(Plain-text document sources)
======

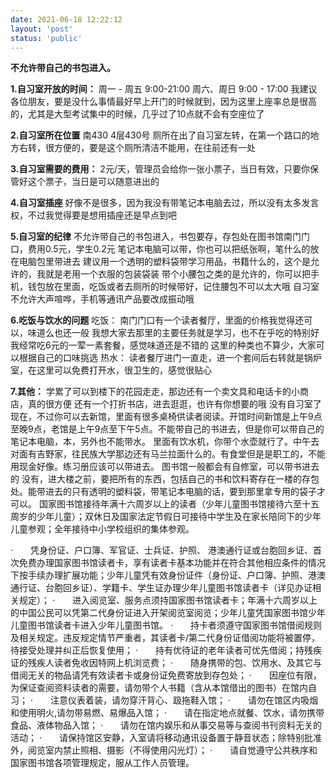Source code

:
 ```yaml
---
date: 2021-06-18 12:22:12
layout: 'post'
status: 'public'
---
```


**不允许带自己的书包进入。**

**1.自习室开放的时间：**
周一 - 周五
9:00-21:00
周六、周日
9:00 - 17:00 
我建议各位朋友，要是没什么事情最好早上开门的时候就到，因为这里上座率总是很高的，尤其是大型考试集中的时候，几乎过了10点就不会有空座位了

**2.自习室所在位置**
南430
4层430号
厕所在出了自习室左转，在第一个路口的地方右转，很方便的，要是这个厕所清洁不能用，在往前还有一处

**3.自习室需要的费用：**
2元/天，管理员会给你一张小票子，当日有效，只要你保管好这个票子，当日是可以随意进出的

**4.自习室插座**
好像不是很多，因为我没有带笔记本电脑去过，所以没有太多发言权，不过我觉得要是想用插座还是早点到吧

**5.自习室的纪律**
不允许带自己的书包进入，书包要存，存包处在图书馆南门门口，费用0.5元，学生0.2元
笔记本电脑可以带，你也可以把纸张啊，笔什么的放在电脑包里带进去
建议用一个透明的塑料袋带学习用品，书籍什么的，这个是允许的，我就是老用一个衣服的包装袋装
带个小腰包之类的是允许的，你可以把手机，钱包放在里面，吃饭或者去厕所的时候带好，记住腰包不可以太大哦
自习室不允许大声喧哗，手机等通讯产品要改成振动哦 

**6.吃饭与饮水的问题**
吃饭： 
南门门口有一个读者餐厅，里面的价格我觉得还可以，味道么也还一般
我想大家去那里的主要任务就是学习，也不在乎吃的特别好
我经常吃6元的一荤一素套餐，感觉味道还是不错的
这里的种类也不算少，大家可以根据自己的口味挑选
热水： 
读者餐厅进门一直走，进一个套间后右转就是锅炉室，在这里可以免费打开水，很卫生的，感觉很贴心

**7.其他：**
学累了可以到楼下的花园走走，那边还有一个卖文具和电话卡的小商店，真的很方便
还有一个打折书店，进去逛逛，也许有你想要的哦
没有自习室了现在，不过你可以去新馆，里面有很多桌椅供读者阅读。开馆时间新馆是上午9点至晚9点，老馆是上午9点至下午5点。不能带自己的书进去，但是你可以带自己的笔记本电脑，本，另外也不能带水。 
里面有饮水机，你带个水壶就行了。中午去对面有吉野家，往民族大学那边还有马兰拉面什么的。有食堂但是是职工的，不能用现金好像。练习册应该可以带进去。
图书馆一般都会有自修室，可以带书进去的
没有，进大楼之前，要把所有的东西，包括自己的书和饮料寄存在一楼的存包处。能带进去的只有透明的塑料袋，带笔记本电脑的话，要到那里拿专用的袋子才可以。
国家图书馆接待年满十六周岁以上的读者（少年儿童图书馆接待六至十五周岁的少年儿童）；双休日及国家法定节假日可接待中学生及在家长陪同下的少年儿童参观；全年接待中小学校组织的集体参观。

·　　凭身份证、户口簿、军官证、士兵证、护照、 港澳通行证或台胞回乡证、首次免费办理国家图书馆读者卡，享有读者卡基本功能并在符合其他相应条件的情况下按手续办理扩展功能；少年儿童凭有效身份证件（身份证、户口簿、护照、港澳通行证、台胞回乡证）、学籍卡、学生证办理少年儿童图书馆读者卡（详见办证相关规定）；
·　　进入阅览室、服务点须持国家图书馆读者卡；年满十六周岁以上的中国公民可以凭第二代身份证进入开架阅览室阅览；少年儿童凭国家图书馆少年儿童图书馆读者卡进入少年儿童图书馆。
·　　持卡者须遵守国家图书馆借阅规则及相关规定。违反规定情节严重者，其读者卡/第二代身份证借阅功能将被置停，待接受处理并纠正后恢复使用；
·　　持有优待证的老年读者可优先借阅；持残疾证的残疾人读者免收因特网上机浏览费；
·　　随身携带的包、饮用水、及其它与借阅无关的物品请凭有效读者卡或身份证免费寄放到存包处；
·　　因座位有限，为保证查阅资料读者的需要，请勿带个人书籍（含从本馆借出的图书）在馆内自习；
·　　注意仪表着装，请勿穿汗背心、趿拖鞋入馆；
·　　请勿在馆区内吸烟和使用明火,请勿带易燃、易爆品入馆；
·　　请在指定地点就餐、饮水，请勿携带食品、液体物品入馆；
·　　请勿在馆内娱乐和从事交易等与查阅书刊资料无关的活动；
·　　请保持馆区安静，入室请将移动通讯设备置于静音状态；除特别批准外，阅览室内禁止照相、摄影（不得使用闪光灯）；
·　　请自觉遵守公共秩序和国家图书馆各项管理规定，服从工作人员管理。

======

DIRECTIONS FOR THIS TASK:
From the first line of the records through the line with "带个小腰包之类的是允许的，你", reproduce each line exactly and leave the pictures out.

FINISHED TASK:
Source code

:
 ```yaml
---
date: 2021-06-18 12:22:12
layout: 'post'
status: 'public'
---
```


**不允许带自己的书包进入。**

**1.自习室开放的时间：**
周一 - 周五
9:00-21:00
周六、周日
9:00 - 17:00 
我建议各位朋友，要是没什么事情最好早上开门的时候就到，因为这里上座率总是很高的，尤其是大型考试集中的时候，几乎过了10点就不会有空座位了

**2.自习室所在位置**
南430
4层430号
厕所在出了自习室左转，在第一个路口的地方右转，很方便的，要是这个厕所清洁不能用，在往前还有一处

**3.自习室需要的费用：**
2元/天，管理员会给你一张小票子，当日有效，只要你保管好这个票子，当日是可以随意进出的

**4.自习室插座**
好像不是很多，因为我没有带笔记本电脑去过，所以没有太多发言权，不过我觉得要是想用插座还是早点到吧

**5.自习室的纪律**
不允许带自己的书包进入，书包要存，存包处在图书馆南门门口，费用0.5元，学生0.2元
笔记本电脑可以带，你也可以把纸张啊，笔什么的放在电脑包里带进去
建议用一个透明的塑料袋带学习用品，书籍什么的，这个是允许的，我就是老用一个衣服的包装袋装
带个小腰包之类的是允许的，你可以把手机，钱包放在里面，吃饭或者去厕所的时候带好，记住腰包不可以太大哦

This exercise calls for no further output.